概要) 特徴量が多すぎるとoverfitします。また、処理も重くなります。なので特徴量を選択する必要があります。

1) Which data to use for feature selection?

Including validation and test data within the feature selection is a source of leakage. You'll want to perform feature selection on the train set only, then use the results there to remove features from the validation and test sets.
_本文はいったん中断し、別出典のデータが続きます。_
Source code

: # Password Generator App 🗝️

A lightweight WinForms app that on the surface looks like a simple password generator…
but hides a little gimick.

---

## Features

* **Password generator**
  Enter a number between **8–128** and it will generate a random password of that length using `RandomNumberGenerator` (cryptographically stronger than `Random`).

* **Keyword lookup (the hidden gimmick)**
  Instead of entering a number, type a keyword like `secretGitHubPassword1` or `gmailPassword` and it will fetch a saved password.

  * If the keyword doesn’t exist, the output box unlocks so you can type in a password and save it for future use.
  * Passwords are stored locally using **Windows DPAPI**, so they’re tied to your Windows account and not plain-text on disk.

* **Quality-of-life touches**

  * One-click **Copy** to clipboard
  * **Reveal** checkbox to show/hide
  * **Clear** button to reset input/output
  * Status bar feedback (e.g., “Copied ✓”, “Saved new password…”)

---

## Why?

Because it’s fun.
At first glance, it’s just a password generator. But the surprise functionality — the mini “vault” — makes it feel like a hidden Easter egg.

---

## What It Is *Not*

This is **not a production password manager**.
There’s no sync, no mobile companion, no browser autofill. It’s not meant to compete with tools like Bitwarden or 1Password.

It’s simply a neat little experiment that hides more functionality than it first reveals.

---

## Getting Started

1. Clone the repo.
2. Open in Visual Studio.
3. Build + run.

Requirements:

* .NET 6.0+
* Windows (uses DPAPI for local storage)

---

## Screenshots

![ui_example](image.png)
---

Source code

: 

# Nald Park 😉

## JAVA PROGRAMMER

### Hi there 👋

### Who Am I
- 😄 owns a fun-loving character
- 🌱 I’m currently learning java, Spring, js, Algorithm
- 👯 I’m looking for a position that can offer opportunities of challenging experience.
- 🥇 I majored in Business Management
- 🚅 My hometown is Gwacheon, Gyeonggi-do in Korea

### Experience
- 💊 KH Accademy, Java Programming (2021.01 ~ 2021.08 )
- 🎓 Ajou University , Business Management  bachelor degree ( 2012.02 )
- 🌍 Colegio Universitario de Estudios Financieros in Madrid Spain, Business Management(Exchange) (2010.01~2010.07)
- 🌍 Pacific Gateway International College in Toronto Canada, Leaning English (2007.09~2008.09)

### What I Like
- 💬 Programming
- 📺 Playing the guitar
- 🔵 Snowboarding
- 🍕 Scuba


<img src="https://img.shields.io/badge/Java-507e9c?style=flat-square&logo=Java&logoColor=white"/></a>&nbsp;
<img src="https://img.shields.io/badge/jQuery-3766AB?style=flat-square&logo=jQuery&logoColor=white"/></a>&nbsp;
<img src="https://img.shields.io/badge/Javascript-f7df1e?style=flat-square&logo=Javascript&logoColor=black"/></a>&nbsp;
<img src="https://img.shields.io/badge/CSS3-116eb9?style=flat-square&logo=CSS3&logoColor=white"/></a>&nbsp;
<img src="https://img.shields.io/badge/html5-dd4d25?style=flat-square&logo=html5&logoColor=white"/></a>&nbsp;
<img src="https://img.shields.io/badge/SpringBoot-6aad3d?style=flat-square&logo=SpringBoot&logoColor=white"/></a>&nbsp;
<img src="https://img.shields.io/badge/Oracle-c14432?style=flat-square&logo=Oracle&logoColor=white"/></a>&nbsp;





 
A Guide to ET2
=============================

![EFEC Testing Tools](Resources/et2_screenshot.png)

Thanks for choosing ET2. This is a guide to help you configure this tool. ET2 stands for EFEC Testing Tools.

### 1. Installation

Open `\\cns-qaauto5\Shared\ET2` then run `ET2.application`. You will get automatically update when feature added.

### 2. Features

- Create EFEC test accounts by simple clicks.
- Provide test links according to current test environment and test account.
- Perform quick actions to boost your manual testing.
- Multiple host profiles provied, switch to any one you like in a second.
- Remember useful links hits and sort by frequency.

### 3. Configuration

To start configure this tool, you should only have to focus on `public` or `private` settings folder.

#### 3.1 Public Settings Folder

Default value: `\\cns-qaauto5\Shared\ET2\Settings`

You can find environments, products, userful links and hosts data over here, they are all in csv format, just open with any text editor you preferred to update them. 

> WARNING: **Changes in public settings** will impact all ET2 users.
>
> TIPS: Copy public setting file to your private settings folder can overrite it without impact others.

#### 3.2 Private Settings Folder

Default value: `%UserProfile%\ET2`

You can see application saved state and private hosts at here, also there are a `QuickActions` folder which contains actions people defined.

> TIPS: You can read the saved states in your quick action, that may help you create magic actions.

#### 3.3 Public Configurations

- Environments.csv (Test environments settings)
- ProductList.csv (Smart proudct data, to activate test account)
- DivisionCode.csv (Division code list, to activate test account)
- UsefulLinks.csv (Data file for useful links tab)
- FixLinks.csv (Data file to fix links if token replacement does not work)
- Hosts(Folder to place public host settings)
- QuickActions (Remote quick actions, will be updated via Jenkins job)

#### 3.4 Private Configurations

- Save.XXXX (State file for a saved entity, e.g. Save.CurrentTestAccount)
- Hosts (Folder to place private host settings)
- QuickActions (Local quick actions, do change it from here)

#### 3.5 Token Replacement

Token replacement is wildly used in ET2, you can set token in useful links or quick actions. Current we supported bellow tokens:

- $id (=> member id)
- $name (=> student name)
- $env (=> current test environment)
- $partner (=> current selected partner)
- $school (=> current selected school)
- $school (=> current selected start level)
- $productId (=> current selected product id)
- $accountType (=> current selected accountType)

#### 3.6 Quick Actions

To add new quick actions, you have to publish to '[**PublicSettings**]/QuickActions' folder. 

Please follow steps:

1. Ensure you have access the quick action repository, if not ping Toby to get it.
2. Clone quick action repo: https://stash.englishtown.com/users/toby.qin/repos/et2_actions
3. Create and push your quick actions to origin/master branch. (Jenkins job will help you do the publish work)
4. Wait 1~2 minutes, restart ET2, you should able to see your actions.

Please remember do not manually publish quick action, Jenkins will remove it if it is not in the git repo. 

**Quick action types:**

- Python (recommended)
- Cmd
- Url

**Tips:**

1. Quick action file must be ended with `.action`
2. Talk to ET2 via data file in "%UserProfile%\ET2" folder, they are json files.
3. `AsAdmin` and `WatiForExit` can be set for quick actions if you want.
2) Univariate Feature Selection

Create the selector with SelectKBest using f_classif as the scoring function. The .fit_transform method will return an array with the best features retained. However, it doesn't retain the column names so you'll need to get them back. The easiest way is to use selector.inverse_transform(X_new) to get back an array with the same shape as the original features but with the dropped columns zeroed out. From this you can build a DataFrame with the same index and columns as the original features. From here, you can find the names of the dropped columns by finding all the columns with a variance of zero.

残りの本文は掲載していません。